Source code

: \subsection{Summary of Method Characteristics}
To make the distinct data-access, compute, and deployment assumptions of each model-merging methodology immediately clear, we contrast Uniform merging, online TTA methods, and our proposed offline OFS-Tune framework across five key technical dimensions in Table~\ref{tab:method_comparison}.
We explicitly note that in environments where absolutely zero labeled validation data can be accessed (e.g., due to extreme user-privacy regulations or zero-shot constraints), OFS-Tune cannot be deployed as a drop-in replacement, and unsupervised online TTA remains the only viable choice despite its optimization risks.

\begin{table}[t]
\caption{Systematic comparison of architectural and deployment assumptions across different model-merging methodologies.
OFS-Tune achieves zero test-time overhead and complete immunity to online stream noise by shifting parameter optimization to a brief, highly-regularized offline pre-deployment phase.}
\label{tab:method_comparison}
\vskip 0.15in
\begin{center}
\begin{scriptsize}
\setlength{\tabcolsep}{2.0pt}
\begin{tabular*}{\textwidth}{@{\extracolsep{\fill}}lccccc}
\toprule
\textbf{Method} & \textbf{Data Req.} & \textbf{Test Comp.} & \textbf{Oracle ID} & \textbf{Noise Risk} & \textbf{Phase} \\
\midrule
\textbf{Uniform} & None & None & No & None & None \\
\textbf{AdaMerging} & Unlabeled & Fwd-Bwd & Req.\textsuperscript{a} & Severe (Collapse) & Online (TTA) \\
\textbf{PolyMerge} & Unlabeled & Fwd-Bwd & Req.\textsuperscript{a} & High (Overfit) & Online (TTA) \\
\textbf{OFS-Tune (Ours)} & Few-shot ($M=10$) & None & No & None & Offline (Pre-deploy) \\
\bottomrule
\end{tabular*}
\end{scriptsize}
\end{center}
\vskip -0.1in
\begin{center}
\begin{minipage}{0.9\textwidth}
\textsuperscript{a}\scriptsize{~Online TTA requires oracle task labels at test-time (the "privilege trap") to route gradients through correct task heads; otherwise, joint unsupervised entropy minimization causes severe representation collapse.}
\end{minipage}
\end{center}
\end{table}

######

INSTRUCTIONS TO FOLLOW: Please return the records above in their exact form.

RESULT OF THE EXERCISE:
Source code

: \subsection{Summary of Method Characteristics}
To make the distinct data-access, compute, and deployment assumptions of each model-merging methodology immediately clear, we contrast Uniform merging, online TTA methods, and our proposed offline OFS-Tune framework across five key technical dimensions in Table~\ref{tab:method_comparison}.
We explicitly note that in environments where absolutely zero labeled validation data can be accessed (e.g., due to extreme user-privacy regulations or zero-shot constraints), OFS-Tune cannot be deployed as a drop-in replacement, and unsupervised online TTA remains the only viable choice despite its optimization risks.

\begin{table}[t]
\caption{Systematic comparison of architectural and deployment assumptions across different model-merging methodologies.
OFS-Tune achieves zero test-time overhead and complete immunity to online stream noise by shifting parameter optimization to a brief, highly-regularized offline pre-deployment phase.}
\label{tab:method_comparison}
\vskip 0.15in
\begin{center}
\begin{scriptsize}
\setlength{\tabcolsep}{2.0pt}
\begin{tabular*}{\textwidth}{@{\extracolsep{\fill}}lccccc}
\toprule
\textbf{Method} & \textbf{Data Req.} & \textbf{Test Comp.} & \textbf{Oracle ID} & \textbf{Noise Risk} & \textbf{Phase} \\
\midrule
\textbf{Uniform} & None & None & No & None & None \\
\textbf{AdaMerging} & Unlabeled & Fwd-Bwd & Req.\textsuperscript{a} & Severe (Collapse) & Online (TTA) \\
\textbf{PolyMerge} & Unlabeled & Fwd-Bwd & Req.\textsuperscript{a} & High (Overfit) & Online (TTA) \\
\textbf{OFS-Tune (Ours)} & Few-shot ($M=10$) & None & No & None & Offline (Pre-deploy) \\
\bottomrule
\end{tabular*}
\end{scriptsize}
\end{center}
\vskip -0.1in
\begin{center}
\begin{minipage}{0.9\textwidth}
\textsuperscript{a}\scriptsize{~Online TTA requires oracle task labels at test-time (the "privilege trap") to route gradients through correct task heads; otherwise, joint unsupervised entropy minimization causes severe representation collapse.}
\end{minipage}
\end{center}
\end{table}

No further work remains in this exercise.